Method of Payment. To the extent permitted by Applicable Laws, payment of the aggregate Exercise Price as
to all exercised Shares shall be by any of the following methods, or a combination thereof, at Participant’s
election:

 

(a) cash;

 

(b) check;

 

(c) surrender
of other Shares which (i) shall be valued at their Fair Market Value on the date of exercise and (ii) must be owned by Participant
free and clear of any liens, claims, encumbrances or security interests, if accepting such Shares, in the Administrator’s
sole discretion, will not result in any adverse accounting consequences to the Company; or

 

(d) consideration
received by the Company under a cashless exercise program (whether through a broker or otherwise) implemented by the Company in
connection with the Plan.

 

Any
fraction of a Share which would be required to pay such aggregate Exercise Price shall be disregarded, and the remaining amount
due shall be paid in cash by Participant.

 

6.
Restrictions on Exercise.
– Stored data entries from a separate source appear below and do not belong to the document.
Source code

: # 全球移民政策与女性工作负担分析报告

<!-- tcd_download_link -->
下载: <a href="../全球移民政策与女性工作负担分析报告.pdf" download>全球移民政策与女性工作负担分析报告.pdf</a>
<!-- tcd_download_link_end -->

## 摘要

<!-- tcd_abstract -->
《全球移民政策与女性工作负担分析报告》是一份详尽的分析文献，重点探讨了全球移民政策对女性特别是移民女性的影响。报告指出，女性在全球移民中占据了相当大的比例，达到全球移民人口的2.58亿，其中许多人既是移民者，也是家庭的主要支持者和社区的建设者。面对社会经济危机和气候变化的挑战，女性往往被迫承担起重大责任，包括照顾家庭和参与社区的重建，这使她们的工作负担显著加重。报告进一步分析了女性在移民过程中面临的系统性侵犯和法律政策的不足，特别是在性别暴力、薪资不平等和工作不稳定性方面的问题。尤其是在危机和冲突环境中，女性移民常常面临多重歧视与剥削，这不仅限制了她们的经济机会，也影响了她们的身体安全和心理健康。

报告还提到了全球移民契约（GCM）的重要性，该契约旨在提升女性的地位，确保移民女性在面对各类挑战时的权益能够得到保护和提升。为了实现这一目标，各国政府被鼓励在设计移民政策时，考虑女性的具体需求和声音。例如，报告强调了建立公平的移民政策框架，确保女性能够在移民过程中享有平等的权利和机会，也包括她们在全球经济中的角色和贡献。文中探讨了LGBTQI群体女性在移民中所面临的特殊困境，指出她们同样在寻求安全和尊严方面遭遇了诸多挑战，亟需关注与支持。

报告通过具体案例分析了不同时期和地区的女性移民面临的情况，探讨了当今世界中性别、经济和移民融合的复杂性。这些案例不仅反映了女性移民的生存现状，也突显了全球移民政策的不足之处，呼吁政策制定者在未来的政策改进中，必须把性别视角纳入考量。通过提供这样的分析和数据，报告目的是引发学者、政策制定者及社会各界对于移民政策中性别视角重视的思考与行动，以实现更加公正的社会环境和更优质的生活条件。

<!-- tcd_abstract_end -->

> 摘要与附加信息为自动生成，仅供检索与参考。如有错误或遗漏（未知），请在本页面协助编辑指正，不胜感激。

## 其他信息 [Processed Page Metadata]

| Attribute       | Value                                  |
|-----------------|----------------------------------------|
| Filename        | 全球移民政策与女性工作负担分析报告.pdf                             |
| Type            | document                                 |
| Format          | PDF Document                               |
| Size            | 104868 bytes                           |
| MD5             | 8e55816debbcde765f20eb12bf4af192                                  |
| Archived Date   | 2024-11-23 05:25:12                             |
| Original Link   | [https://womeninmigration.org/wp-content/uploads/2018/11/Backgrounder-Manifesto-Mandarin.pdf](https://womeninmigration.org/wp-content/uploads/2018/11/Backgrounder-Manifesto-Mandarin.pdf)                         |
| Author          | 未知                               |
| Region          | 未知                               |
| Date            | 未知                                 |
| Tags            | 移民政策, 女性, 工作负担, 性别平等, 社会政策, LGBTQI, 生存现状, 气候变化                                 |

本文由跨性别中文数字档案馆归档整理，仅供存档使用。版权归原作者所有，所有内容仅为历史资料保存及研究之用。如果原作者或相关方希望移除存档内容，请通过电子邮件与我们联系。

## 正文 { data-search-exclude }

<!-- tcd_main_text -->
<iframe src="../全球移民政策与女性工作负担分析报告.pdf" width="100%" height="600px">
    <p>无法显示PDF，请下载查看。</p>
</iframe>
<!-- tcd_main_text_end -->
This Option may not be exercised unless the issuance of Shares upon such exercise,
or the method of payment of consideration for such Shares, complies with Applicable Laws. Assuming such compliance, Shares shall
be considered transferred to Participant, for income tax purposes, on the date on which this Option is exercised with respect
to such Shares.

 

7.
Non-Transferability of Option. This Option (or, prior to exercise, the Shares subject to this Option) may
not be sold, pledged, assigned, hypothecated or otherwise transferred in any manner, including by entering into any short position,
any “put equivalent position” or any “call equivalent position” (as defined
in Rule 16a-1(h) and Rule 16a-1(b), respectively, of the Exchange Act), whether by operation of law or otherwise (“Transfer”),
other than by will or by the laws of descent and distribution, and may be exercised, during the lifetime of Participant, only
by Participant. The terms of the Plan and this Agreement shall be binding upon the executors, administrators, heirs, successors
and assigns of Participant.

 

8.
Term of Option. This Option may be exercised only (i) within the term set out in the Notice of Stock Option
Grant in Part I of this Agreement and (ii) in accordance with the terms and conditions of the Plan and this Agreement.

 

9.
Tax Obligations.

 

(a)
Tax Withholding. Participant agrees to make appropriate arrangements satisfactory to the Company to pay or
provide for the satisfaction of all federal, state, local, foreign and other taxes (including Participant’s
FICA obligation) required to be withheld with respect to the exercise of this Option. Participant acknowledges and agrees that
the Company may refuse to honor the exercise of this Option, and refuse to deliver the Shares, if such withholding amounts are
not delivered by Participant at the time of exercise.

 

(b)
Notice of Disqualifying Disposition of ISO Shares. If this Option is an Incentive Stock Option, and if Participant
makes a “disposition” (as defined in Section 424 of the Code) of all or any portion of
the Shares acquired upon exercise of this Option within two years from the Grant Date set out in the Notice of Stock Option Grant
in Part I of this Agreement or within one year after issuance of the Shares acquired upon exercise of this Option, then Participant
shall immediately notify the Company in writing as to the occurrence of, and the price realized upon, such disposition. Participant
agrees that Participant may be subject to income tax withholding by the Company on the compensation income recognized by Participant.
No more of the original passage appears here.